The FSC spokesperson continued: “The current version of the roadmap specifically engages APP to take responsibility in the conservation and restoration of HCV, including peat forests in Indonesia.”
However, Tinhout said that Wetlands International believes “that drainage-based Acacia plantations on peat should not be eligible for certification under any environmental, social or economic sustainability standard.”
Wetlands International, along with other NGOs, has previously released research showing that continuing plantation development on peat diminishes agricultural productivity. This is because of peatland subsidence—that is, when drained peat dries out and starts sinking—as well as flooding and social conflict.

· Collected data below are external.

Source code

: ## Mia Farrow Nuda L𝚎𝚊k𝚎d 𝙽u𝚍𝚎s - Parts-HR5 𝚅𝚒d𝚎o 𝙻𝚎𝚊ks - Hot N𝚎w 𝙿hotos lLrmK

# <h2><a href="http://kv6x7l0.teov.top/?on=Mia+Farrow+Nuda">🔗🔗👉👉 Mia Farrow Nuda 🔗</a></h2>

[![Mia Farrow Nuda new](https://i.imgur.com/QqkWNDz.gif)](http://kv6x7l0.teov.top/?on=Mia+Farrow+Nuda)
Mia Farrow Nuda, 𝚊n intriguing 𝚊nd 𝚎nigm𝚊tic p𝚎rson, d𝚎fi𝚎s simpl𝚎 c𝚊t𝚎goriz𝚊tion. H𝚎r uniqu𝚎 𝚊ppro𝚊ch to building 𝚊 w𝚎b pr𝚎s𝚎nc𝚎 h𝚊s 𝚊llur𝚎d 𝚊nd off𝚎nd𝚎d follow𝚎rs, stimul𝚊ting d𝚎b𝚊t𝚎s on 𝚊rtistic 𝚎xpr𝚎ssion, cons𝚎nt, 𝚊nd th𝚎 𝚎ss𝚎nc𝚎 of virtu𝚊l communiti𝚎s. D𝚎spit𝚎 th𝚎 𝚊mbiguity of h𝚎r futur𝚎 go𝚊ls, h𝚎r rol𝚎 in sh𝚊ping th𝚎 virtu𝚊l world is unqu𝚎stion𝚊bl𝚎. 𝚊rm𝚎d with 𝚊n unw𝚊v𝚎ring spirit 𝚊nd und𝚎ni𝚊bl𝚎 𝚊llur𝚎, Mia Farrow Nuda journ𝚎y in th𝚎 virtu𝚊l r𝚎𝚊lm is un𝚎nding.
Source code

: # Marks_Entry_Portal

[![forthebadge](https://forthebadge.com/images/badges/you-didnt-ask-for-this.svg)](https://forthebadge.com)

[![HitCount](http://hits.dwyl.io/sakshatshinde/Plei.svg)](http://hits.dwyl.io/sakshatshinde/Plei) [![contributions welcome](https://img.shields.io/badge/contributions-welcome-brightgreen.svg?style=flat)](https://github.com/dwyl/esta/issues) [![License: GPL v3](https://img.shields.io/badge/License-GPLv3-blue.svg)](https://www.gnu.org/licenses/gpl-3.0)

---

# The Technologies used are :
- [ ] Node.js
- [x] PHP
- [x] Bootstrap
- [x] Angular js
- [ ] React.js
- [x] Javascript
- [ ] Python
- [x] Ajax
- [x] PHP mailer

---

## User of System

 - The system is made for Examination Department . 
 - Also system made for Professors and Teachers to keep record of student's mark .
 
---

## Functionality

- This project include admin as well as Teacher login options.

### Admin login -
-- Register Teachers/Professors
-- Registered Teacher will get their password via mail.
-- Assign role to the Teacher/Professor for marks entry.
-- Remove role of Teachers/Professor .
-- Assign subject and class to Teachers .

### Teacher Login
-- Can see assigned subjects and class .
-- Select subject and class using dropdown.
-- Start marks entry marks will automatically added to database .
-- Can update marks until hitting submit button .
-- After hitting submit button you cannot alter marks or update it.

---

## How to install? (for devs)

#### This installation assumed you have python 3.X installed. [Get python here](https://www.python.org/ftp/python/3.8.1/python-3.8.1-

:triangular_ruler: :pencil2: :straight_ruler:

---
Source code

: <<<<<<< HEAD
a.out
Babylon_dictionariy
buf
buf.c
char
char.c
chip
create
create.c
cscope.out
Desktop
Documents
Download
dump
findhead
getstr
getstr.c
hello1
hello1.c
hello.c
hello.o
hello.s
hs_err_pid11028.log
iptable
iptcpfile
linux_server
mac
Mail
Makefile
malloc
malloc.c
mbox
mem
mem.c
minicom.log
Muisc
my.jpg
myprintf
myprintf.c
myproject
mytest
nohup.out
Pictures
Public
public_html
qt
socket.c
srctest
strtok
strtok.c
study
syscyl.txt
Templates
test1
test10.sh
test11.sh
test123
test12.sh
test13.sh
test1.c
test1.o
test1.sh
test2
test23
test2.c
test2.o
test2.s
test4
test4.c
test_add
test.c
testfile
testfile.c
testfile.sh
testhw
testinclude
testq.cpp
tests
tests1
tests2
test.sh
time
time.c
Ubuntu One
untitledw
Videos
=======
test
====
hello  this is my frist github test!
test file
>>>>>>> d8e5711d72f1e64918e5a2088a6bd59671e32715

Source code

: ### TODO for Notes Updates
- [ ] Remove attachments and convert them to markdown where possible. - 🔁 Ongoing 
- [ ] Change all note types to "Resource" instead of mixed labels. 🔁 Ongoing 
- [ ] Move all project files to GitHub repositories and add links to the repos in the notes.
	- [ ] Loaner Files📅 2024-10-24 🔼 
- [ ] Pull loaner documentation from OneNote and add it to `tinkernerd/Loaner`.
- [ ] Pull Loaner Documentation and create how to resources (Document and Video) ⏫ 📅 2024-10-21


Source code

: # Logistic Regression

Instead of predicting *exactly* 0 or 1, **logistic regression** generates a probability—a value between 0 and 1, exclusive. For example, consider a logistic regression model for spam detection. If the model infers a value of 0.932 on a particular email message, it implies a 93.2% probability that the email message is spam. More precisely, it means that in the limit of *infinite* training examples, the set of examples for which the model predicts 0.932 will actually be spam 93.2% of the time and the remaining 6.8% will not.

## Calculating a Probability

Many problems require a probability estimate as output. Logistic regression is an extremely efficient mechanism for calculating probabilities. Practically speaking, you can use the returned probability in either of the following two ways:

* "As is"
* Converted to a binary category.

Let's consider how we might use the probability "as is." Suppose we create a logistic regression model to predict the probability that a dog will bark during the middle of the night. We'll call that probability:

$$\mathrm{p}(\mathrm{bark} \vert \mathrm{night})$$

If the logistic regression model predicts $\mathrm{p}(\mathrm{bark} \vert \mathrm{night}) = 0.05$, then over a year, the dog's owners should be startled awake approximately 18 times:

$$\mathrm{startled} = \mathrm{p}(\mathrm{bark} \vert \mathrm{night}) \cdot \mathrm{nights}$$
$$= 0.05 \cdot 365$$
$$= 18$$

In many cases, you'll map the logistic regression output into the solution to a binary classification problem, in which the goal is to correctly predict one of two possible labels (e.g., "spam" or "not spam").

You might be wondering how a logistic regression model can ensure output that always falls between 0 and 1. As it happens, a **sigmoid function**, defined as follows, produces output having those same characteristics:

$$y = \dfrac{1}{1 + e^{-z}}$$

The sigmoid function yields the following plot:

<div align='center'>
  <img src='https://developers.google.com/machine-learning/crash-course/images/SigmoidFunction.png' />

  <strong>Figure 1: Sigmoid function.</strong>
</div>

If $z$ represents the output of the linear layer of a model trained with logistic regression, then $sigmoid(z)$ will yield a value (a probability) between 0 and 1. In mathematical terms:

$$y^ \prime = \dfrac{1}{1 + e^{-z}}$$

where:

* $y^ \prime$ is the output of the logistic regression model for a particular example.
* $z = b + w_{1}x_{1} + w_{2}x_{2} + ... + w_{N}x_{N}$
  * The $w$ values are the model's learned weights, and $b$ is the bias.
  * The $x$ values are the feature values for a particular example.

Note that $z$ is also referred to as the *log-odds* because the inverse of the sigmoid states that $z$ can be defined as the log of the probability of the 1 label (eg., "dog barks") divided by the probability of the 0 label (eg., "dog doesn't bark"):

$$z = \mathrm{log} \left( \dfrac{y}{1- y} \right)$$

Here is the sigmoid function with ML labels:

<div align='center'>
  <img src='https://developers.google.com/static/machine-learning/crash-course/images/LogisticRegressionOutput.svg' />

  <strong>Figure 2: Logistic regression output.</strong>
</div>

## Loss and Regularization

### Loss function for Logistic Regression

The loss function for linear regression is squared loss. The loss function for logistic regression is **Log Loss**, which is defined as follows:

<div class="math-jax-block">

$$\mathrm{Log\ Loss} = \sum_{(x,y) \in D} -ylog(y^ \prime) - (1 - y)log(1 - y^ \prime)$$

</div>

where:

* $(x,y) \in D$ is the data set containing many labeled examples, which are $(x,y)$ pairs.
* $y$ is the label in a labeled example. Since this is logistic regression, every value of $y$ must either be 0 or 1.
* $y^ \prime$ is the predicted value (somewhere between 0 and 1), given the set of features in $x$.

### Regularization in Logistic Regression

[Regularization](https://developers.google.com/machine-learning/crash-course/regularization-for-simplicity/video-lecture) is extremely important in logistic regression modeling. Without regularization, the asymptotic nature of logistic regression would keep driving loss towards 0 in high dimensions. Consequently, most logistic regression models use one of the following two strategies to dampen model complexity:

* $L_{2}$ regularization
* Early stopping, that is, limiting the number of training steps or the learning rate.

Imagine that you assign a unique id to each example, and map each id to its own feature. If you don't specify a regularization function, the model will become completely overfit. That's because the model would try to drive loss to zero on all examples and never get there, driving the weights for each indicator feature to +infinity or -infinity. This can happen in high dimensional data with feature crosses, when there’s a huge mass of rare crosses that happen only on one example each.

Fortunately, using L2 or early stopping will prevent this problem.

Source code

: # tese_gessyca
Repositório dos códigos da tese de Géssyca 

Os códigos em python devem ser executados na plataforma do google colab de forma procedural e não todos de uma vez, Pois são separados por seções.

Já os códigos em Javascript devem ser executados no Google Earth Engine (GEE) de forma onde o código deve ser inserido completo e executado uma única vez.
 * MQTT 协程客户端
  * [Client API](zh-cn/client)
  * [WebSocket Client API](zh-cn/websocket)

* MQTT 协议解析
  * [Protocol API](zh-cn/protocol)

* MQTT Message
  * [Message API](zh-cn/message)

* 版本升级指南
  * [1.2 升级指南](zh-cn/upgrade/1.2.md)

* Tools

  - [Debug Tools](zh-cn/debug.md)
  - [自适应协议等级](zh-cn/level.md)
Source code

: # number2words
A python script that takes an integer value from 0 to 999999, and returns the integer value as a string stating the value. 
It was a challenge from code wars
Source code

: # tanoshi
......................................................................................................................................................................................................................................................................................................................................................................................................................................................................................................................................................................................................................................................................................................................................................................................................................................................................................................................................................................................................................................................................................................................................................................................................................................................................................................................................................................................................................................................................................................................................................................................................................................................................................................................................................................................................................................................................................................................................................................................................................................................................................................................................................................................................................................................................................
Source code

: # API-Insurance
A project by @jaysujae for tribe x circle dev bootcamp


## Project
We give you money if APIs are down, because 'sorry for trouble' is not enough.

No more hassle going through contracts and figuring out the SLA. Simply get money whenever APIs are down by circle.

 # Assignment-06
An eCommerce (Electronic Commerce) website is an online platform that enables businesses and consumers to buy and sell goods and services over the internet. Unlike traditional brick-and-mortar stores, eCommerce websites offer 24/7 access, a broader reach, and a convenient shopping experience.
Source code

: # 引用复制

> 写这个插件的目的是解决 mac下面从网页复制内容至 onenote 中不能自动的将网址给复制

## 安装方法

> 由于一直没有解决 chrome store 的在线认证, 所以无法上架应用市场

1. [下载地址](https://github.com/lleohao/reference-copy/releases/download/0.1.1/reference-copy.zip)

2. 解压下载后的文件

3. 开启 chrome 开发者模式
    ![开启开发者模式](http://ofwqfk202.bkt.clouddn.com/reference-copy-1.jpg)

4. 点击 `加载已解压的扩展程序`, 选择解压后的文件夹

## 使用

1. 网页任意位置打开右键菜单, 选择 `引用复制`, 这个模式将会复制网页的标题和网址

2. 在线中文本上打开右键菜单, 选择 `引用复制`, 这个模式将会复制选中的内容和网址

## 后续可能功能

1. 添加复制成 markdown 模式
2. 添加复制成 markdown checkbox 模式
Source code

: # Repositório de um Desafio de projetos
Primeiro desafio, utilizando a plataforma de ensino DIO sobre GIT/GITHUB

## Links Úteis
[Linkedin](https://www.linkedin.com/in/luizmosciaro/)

More sustainable ways of managing peatland include planting species that can be grown on wet peat so that it does not need to be drained, or phasing out plantations on peat altogether.
Tinhout added that Wetlands was “very worried” that the roadmap has been conditionally approved by FSC despite the major ommission of peatland concerns.
He also shared a theory that FSC and APP were eager to accelerate the re-association process because FSC’s Controlled Wood standard is under revision. The current standard does not require sustainable peatland management, and if the new version of the criteria was to include this, there was a risk that the standards would be “unreachable” for APP, said Tinhout.
He said that as part of the “best management practices” FSC is asking APP to demonstrate, it needs to include requirements around plans to stop peatland subsidence, and a time-bound plan for phasing out drainage-based plantations on peat.
“For FSC, claiming to be a certifier for environmental, social and economic sustainability, it should be imperative to address this risk of losing land productivity on a large scale, as well as huge environmental damage and social impact in peatland-based plantations,” said Tinhout.